■ EXERCISE: The stretch wanted below opens at the line containing "4. Create a" and closes at the line containing "1.1.Cl=Subject to the". Please return it exactly, with no other lines.
***** RECORDS FOR THE EXERCISE
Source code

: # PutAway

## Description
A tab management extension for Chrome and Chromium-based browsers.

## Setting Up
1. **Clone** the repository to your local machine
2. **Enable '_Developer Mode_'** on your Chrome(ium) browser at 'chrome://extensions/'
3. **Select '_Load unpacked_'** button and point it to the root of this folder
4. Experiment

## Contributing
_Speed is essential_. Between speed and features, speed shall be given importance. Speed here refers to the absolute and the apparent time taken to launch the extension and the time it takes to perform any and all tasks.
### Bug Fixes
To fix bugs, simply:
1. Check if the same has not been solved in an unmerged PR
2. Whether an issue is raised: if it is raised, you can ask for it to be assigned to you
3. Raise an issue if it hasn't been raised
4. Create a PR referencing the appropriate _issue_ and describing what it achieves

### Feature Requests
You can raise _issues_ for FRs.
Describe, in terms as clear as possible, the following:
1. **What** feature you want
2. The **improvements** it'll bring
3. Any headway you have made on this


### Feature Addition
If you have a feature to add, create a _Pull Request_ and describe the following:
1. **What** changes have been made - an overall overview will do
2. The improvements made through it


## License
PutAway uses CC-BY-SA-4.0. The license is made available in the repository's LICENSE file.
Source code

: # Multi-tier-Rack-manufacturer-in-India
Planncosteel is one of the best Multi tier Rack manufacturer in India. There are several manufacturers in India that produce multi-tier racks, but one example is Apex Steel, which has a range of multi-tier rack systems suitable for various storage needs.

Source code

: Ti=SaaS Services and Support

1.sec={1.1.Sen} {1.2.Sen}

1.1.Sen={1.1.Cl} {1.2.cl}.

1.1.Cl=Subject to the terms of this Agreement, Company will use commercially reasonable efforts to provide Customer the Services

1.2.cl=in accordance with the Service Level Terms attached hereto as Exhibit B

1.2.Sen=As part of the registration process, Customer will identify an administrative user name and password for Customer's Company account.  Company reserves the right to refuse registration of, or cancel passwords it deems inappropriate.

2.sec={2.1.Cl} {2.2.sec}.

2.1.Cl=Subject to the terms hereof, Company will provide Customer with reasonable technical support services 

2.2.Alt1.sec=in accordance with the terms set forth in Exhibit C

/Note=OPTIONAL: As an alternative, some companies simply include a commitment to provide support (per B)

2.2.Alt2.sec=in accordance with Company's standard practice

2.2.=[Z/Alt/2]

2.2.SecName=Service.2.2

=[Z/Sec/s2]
**********
■ WRITTEN SOLUTION:
4. Create a PR referencing the appropriate _issue_ and describing what it achieves

### Feature Requests
You can raise _issues_ for FRs.
Describe, in terms as clear as possible, the following:
1. **What** feature you want
2. The **improvements** it'll bring
3. Any headway you have made on this


### Feature Addition
If you have a feature to add, create a _Pull Request_ and describe the following:
1. **What** changes have been made - an overall overview will do
2. The improvements made through it


## License
PutAway uses CC-BY-SA-4.0. The license is made available in the repository's LICENSE file.
Source code

: # Multi-tier-Rack-manufacturer-in-India
Planncosteel is one of the best Multi tier Rack manufacturer in India. There are several manufacturers in India that produce multi-tier racks, but one example is Apex Steel, which has a range of multi-tier rack systems suitable for various storage needs.

Source code

: Ti=SaaS Services and Support

1.sec={1.1.Sen} {1.2.Sen}

1.1.Sen={1.1.Cl} {1.2.cl}.

1.1.Cl=Subject to the terms of this Agreement, Company will use commercially reasonable efforts to provide Customer the Services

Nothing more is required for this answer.